‘We’re trying to identify gene signatures that differentiate those who are likely to develop chronic pain from those who recover from their injuries and have no pain after the fact.’
Our Researcher: Cynthia L. Renn, PhD, MS ’97, RN, FAAN
Chronic pain impacts an estimated 100 million American adults a year, nearly a third of the population, the Institute of Medicine reports. Researchers have unlocked many of the cellular mechanisms that contribute to chronic pain’s development. Still, the great divide between sufferers who recover and those who do not has led investigators to explore whether the roots of persistent pain may lie even deeper in one’s genetic makeup.

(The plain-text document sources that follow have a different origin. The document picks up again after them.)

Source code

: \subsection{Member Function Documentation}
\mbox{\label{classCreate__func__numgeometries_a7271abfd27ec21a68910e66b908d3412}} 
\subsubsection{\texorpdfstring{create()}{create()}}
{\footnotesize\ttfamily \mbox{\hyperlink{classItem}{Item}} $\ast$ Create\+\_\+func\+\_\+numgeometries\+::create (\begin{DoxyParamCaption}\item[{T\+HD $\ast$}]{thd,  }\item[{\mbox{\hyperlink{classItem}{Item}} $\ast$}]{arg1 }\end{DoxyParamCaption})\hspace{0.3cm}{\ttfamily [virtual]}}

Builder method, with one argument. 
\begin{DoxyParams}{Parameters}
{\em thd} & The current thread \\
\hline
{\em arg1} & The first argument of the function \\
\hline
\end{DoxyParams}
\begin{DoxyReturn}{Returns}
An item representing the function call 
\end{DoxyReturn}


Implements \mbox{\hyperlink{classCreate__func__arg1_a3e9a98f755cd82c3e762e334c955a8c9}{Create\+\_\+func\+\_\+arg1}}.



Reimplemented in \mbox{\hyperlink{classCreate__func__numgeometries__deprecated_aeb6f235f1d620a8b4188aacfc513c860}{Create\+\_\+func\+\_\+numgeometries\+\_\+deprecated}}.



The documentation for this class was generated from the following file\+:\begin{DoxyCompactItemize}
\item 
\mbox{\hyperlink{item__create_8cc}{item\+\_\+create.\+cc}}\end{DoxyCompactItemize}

“We’re trying to identify gene signatures that differentiate those who are likely to develop chronic pain from those who recover from their injuries and have no pain after the fact,” explains Cynthia L. Renn, PhD, MS ’97, RN, FAAN, associate professor in UMSON’s Department of Pain and Translational Symptom Science.
Renn recently was awarded a five-year, $3 million grant from the National Institutes of Health (NIH) to study chronic pain in trauma patients who suffer lower-leg fractures. She is joined by co-principal investigators Susan G. Dorsey, PhD ’01, MS ’98, RN, FAAN, professor and chair, Department of Pain and Translational Symptom Science, and Mari Griffioen, PhD ’15, MS ’07, BSN ’04.

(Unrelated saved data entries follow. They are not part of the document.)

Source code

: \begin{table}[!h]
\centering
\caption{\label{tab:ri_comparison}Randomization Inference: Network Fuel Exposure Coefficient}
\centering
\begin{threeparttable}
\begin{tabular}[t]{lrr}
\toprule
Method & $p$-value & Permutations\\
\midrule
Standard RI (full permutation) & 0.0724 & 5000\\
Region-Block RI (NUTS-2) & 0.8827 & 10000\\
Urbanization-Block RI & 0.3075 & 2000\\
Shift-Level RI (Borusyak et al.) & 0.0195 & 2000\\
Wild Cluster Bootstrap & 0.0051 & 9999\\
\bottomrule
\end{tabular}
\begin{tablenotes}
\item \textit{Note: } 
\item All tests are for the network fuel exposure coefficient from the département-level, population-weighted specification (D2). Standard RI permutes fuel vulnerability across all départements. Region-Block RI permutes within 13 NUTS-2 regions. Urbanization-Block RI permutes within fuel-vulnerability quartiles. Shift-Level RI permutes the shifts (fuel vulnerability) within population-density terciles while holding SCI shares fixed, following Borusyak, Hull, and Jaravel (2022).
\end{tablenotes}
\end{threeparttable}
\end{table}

Within the last decade, Renn explains, investigators have explored how genes influence the development of migraine, fibromyalgia, arthritis, and other chronic pain conditions not triggered by trauma. The new NIH-funded study, however, is the first to examine how genes influence chronic pain related to lower-extremity fractures in trauma patients.
Among trauma patients who suffer debilitating chronic pain, those with lower-leg fractures experience the highest incidence. According to Renn, trauma patients with chronic pain at the fracture site miss more days of work, seek medical care more often, and report higher levels of pain intensity, anxiety, and depression than trauma patients whose pain does not become chronic.

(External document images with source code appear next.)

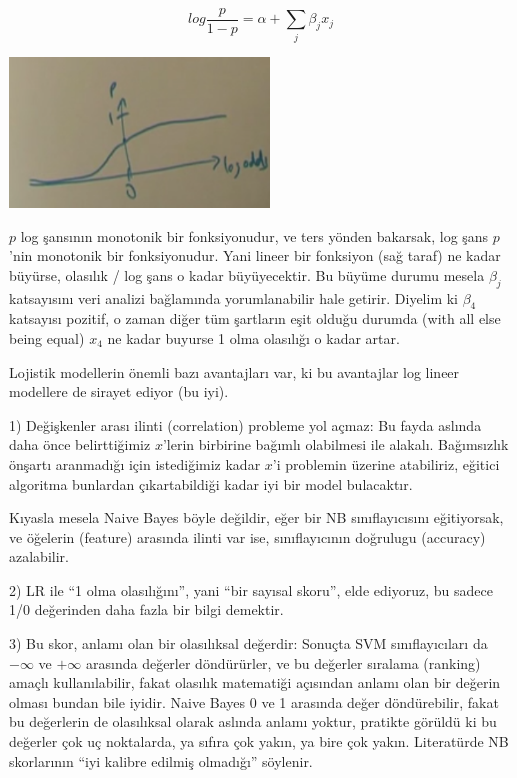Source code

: \documentclass[12pt,fleqn]{article}\usepackage{../../common}
\begin{document}
$$ log \frac{p}{1-p} = \alpha + \sum_j \beta_j x_j $$

\includegraphics[height=4cm]{crf_2.png}

$p$ log şansının monotonik bir fonksiyonudur, ve ters yönden bakarsak, log
şans $p$'nin monotonik bir fonksiyonudur. Yani lineer bir fonksiyon (sağ
taraf) ne kadar büyürse, olasılık / log şans o kadar büyüyecektir. Bu
büyüme durumu mesela $\beta_j$ katsayısını veri analizi bağlamında
yorumlanabilir hale getirir. Diyelim ki $\beta_4$ katsayısı pozitif, o
zaman diğer tüm şartların eşit olduğu durumda (with all else being equal)
$x_4$ ne kadar buyurse 1 olma olasılığı o kadar artar.

Lojistik modellerin önemli bazı avantajları var, ki bu avantajlar log
lineer modellere de sirayet ediyor (bu iyi). 

1) Değişkenler arası ilinti (correlation) probleme yol açmaz: Bu fayda aslında
daha önce belirttiğimiz $x$'lerin birbirine bağımlı olabilmesi ile
alakalı. Bağımsızlık önşartı aranmadığı için istediğimiz kadar $x$'i problemin
üzerine atabiliriz, eğitici algoritma bunlardan çıkartabildiği kadar iyi bir
model bulacaktır.

Kıyasla mesela Naive Bayes böyle değildir, eğer bir NB sınıflayıcısını
eğitiyorsak, ve öğelerin (feature) arasında ilinti var ise, sınıflayıcının
doğrulugu (accuracy) azalabilir.

2) LR ile ``1 olma olasılığını'', yani ``bir sayısal skoru'', elde
ediyoruz, bu sadece 1/0 değerinden daha fazla bir bilgi demektir.

3) Bu skor, anlamı olan bir olasılıksal değerdir: Sonuçta SVM
sınıflayıcıları da $-\infty$ ve $+\infty$ arasında değerler döndürürler, ve
bu değerler sıralama (ranking) amaçlı kullanılabilir, fakat olasılık
matematiği açısından anlamı olan bir değerin olması bundan bile
iyidir. Naive Bayes 0 ve 1 arasında değer döndürebilir, fakat bu değerlerin
de olasılıksal olarak aslında anlamı yoktur, pratikte görüldü ki bu
değerler çok uç noktalarda, ya sıfıra çok yakın, ya bire çok
yakın. Literatürde NB skorlarının ``iyi kalibre edilmiş olmadığı''
söylenir.
\end{document}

Renn, Dorsey, and Griffioen will follow 240 adult trauma patients with tibia and/or fibula fractures over two years and compare the conditions of those with and without chronic pain with a cohort of 40 healthy controls, collecting blood samples and sensory data at regular intervals. The team will use its findings to develop a profile, and ultimately a database, of differences in the genes of trauma patients who do and do not experience chronic pain.
Additionally, Renn points out, “We know that lower economic status, fewer years of education, and being female have been shown to be predictors of developing chronic pain after trauma.”
To refine that understanding further, the research team will examine the relationships between the genetic findings and participants’ environment, demographic background, employment and education status, and psychological and physiological characteristics.
The study is part of a portfolio of multidisciplinary research and scientist-clinician collaborations by the University of Maryland’s Center to Advance Chronic Pain Research, established in 2014 to spur the next strides in pain therapeutics.
“This project is enormously important,” says Renn, whose research on the cellular mechanisms underlying the development and persistence of chronic pain was recognized recently with her induction as a Fellow of the American Academy of Nursing. Developing a profile of genes that affect recovery from pain “could lead to changes in how we manage pain in trauma populations and may also resonate with other chronic pain conditions,” Renn explains. “Ideally, those gene profiles could be identified at the time of admission to the trauma unit.”
Inside the Research
Renn, Dorsey, and Griffioen also will identify cellular mechanisms within nerve pathways that could be targeted to develop better chronic pain therapies and management. Specifically, the team will investigate signaling within nerve cells and explore ways to interrupt the flow of pain information to the brain so that once pain occurs at the trauma site, Renn explains, “it hits a road block and can’t go any further.”